I leader di allora seppero riconoscere una verità comune: che non ci poteva essere vero sviluppo se non riguardava tutto il Paese.
Se non si ricucivano le ferite. Se non si sanavano le fratture. Se non si provava davvero a “unire l’Italia”.
Ci provarono, e in parte ci riuscirono. Come qui.
Il Mezzogiorno in quegli anni partecipò e fu protagonista dello sviluppo che trasformò l’Italia in una grande potenza economica e industriale.
Questa è la lezione di cui abbiamo bisogno oggi.
***
Oggi la guerra si proietta ai nostri confini.
Il terrore colpisce le nostre città e anche da qui la mia e nostra solidarietà e vicinanza a Parigi e ai francesi.

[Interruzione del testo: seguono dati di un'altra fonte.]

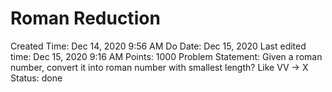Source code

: # Roman Reduction

Created Time: Dec 14, 2020 9:56 AM
Do Date: Dec 15, 2020
Last edited time: Dec 15, 2020 9:16 AM
Points: 1000
Problem Statement: Given a roman number, convert it into roman number with smallest length? Like VV → X
Status: done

Buon Voto, e che oggi sia una domenica di forza della democrazia. Dicevo, la guerra ai nostri confini.
E la morte nel cuore del Mediterraneo.
Ho pensato che ci sono mondi, in questo mondo, di cui non sappiamo nulla.
Mondi che abbiamo smesso di incontrare, conoscere, cercare.

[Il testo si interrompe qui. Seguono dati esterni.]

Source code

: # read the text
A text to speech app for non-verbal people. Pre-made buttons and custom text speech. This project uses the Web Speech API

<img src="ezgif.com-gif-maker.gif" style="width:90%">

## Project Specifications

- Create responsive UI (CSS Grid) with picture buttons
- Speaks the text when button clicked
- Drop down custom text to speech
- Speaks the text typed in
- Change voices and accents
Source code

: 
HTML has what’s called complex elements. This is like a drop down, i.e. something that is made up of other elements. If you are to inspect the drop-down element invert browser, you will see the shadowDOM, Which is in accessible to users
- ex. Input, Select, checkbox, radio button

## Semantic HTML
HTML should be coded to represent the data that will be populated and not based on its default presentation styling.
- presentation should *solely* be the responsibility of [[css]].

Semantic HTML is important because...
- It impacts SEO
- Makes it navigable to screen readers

È come se nelle nostre società si fossero aperti degli abissi, scavati da divari economici, sociali, territoriali sempre più profondi.
Come se vivessimo in universi paralleli.
Accade nella società.
E accade nella politica.
Penso alla distanza tra centro e periferie, alla frattura tra città e campagne. Divari che stanno mettendo a rischio la democrazia.
Che hanno stravolto la geografia elettorale, penso alla Brexit, alla vittoria di Trump, al referendum in Turchia.
Ho accennato al voto francese.
Diciamoci la verità, se vincesse il Front Nazional per l’Europa si aprirebbe un tempo buio.
Il cammino comune che ha portato a settant’anni di pace e benessere, all’esperimento di democrazia più avanzato al mondo, rischierebbe di interrompersi.
E l’Unione di dissolversi.
Rischiamo di fermarci quando attorno a noi il mondo si muove, e non nella giusta direzione.
Le minacce di conflitti nucleari, la legalità internazionale come carta straccia.
I crimini contro l’umanità in Siria.
Abbiamo visto tutti le immagini dei bambini uccisi dalle bombe chimiche, “Casa loro”? “Casa loro”…
Torniamo umani, riaffermiamo la nostra civiltà, anche per sottrarci ai ricatti della Turchia di Erdogan.
Un modo ce l’abbiamo: corridoi umanitari subito e gestione europea della crisi dei profughi.
In queste ore mobilitiamoci per la liberazione di Gabriele Del Grande.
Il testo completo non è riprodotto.